DATA SHOWN →
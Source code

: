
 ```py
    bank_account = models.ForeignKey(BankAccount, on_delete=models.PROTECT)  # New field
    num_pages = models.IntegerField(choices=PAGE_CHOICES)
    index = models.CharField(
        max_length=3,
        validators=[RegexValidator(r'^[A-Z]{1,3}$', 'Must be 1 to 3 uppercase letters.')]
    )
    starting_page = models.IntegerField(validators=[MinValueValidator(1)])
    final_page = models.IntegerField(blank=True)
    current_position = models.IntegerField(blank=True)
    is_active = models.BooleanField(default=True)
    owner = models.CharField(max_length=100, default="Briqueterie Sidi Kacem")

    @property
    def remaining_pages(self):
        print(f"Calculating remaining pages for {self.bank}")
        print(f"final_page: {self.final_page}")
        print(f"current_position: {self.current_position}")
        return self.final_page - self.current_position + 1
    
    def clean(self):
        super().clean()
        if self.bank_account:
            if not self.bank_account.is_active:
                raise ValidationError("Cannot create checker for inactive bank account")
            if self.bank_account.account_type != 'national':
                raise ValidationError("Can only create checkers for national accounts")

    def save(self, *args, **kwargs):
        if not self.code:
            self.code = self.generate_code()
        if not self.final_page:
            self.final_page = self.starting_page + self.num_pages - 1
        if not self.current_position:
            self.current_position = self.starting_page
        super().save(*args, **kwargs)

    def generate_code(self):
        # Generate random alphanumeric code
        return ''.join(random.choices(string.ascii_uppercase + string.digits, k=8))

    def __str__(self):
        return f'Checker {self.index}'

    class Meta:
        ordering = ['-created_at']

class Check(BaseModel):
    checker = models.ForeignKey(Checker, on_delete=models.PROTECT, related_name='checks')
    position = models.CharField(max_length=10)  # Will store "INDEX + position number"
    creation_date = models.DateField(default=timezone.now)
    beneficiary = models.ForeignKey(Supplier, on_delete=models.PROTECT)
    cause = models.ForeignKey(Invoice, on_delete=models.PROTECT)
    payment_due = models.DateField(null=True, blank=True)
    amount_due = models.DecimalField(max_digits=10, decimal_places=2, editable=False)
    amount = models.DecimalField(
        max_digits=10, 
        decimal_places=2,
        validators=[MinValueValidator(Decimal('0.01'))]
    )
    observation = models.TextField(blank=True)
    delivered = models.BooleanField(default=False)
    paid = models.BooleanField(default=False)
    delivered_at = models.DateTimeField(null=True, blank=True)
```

EXERCISE DESCRIPTION → Return each line of the preceding material in which "args" can be found.

SOLUTION BELOW →
    def save(self, *args, **kwargs):
        super().save(*args, **kwargs)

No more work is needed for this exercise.